##### Extracted material #####

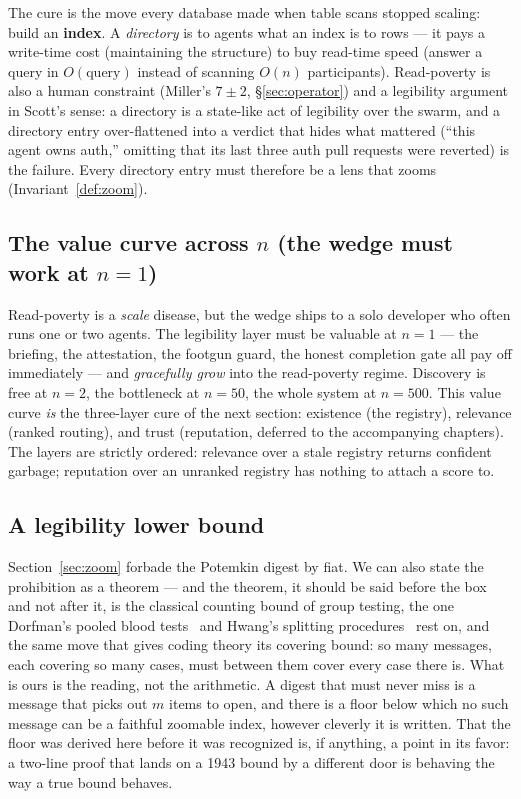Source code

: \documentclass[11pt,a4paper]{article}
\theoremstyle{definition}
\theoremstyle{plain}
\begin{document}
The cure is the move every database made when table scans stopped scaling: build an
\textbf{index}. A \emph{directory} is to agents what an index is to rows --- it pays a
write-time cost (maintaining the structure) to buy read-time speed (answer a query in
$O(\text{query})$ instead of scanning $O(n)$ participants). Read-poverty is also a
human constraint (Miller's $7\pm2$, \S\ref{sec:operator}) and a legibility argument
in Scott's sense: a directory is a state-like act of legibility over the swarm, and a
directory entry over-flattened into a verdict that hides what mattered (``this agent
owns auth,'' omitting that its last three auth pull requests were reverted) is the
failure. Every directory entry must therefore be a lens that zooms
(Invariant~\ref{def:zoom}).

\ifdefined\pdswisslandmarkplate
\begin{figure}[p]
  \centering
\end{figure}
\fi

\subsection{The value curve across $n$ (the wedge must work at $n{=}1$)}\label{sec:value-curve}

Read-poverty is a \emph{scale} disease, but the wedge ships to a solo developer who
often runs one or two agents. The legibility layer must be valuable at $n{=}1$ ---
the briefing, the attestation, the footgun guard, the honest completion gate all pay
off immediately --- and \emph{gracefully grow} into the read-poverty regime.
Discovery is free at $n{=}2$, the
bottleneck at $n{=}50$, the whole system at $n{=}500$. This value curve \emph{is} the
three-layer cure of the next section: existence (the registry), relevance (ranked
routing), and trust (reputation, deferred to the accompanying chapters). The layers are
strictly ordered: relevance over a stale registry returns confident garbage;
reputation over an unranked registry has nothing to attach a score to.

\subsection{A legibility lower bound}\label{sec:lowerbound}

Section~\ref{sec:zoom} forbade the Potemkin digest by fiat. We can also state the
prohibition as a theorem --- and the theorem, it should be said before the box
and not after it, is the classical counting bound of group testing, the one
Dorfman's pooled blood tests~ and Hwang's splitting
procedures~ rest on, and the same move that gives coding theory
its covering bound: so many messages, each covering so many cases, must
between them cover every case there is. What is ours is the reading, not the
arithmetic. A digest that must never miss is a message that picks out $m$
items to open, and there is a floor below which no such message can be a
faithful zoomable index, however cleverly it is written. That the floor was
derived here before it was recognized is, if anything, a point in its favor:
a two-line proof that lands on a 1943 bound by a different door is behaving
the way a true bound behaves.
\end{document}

#####
##### Extracted material #####

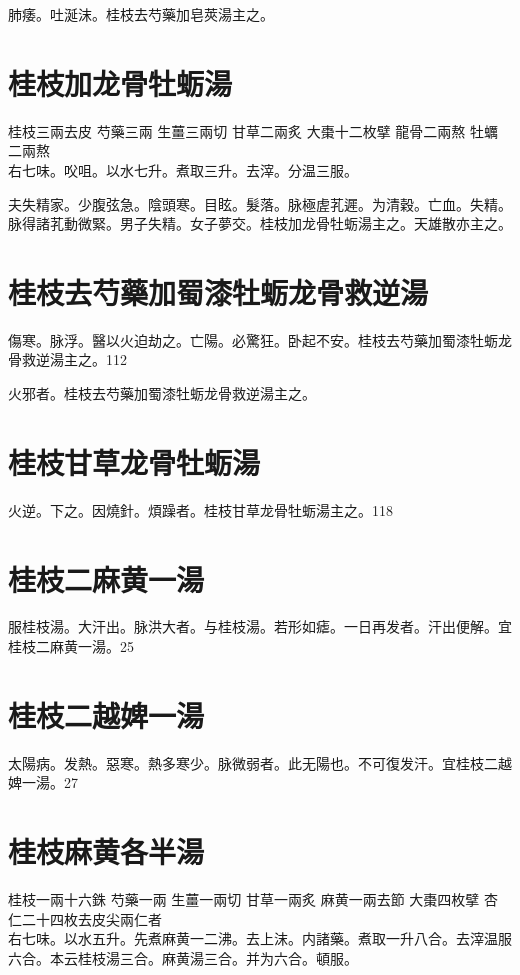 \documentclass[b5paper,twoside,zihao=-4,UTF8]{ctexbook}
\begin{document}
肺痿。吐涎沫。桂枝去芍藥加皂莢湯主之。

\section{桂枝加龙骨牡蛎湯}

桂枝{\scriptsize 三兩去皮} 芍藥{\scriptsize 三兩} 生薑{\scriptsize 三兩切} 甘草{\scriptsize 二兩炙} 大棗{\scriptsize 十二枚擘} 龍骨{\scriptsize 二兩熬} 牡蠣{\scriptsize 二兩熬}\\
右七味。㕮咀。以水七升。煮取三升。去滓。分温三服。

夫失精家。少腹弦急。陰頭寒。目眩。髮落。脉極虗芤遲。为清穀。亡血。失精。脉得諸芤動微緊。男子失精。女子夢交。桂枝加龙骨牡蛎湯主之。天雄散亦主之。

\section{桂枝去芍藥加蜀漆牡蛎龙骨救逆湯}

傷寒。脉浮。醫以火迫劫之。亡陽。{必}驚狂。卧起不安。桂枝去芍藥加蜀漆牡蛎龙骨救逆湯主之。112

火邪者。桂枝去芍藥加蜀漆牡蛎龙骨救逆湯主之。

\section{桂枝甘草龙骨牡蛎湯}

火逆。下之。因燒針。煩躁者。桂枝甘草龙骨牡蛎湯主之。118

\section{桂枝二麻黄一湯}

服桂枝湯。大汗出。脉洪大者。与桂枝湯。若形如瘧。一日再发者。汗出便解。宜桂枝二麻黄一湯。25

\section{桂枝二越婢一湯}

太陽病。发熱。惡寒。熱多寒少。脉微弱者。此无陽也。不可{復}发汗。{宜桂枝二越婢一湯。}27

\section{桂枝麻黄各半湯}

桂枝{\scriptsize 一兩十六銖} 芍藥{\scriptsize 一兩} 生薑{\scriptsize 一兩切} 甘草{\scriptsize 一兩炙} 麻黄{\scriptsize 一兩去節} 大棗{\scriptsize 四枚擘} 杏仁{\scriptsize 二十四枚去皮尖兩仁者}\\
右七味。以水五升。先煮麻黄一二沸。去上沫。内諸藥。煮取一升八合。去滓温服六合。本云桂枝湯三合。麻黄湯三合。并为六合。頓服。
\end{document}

#####

• _Assigned task_
Using the records above, restate word for word the lines from the one with "prohibition as a" through the one with "items to open, and", both included.

• _Result_
prohibition as a theorem --- and the theorem, it should be said before the box
and not after it, is the classical counting bound of group testing, the one
Dorfman's pooled blood tests~ and Hwang's splitting
procedures~ rest on, and the same move that gives coding theory
its covering bound: so many messages, each covering so many cases, must
between them cover every case there is. What is ours is the reading, not the
arithmetic. A digest that must never miss is a message that picks out $m$
items to open, and there is a floor below which no such message can be a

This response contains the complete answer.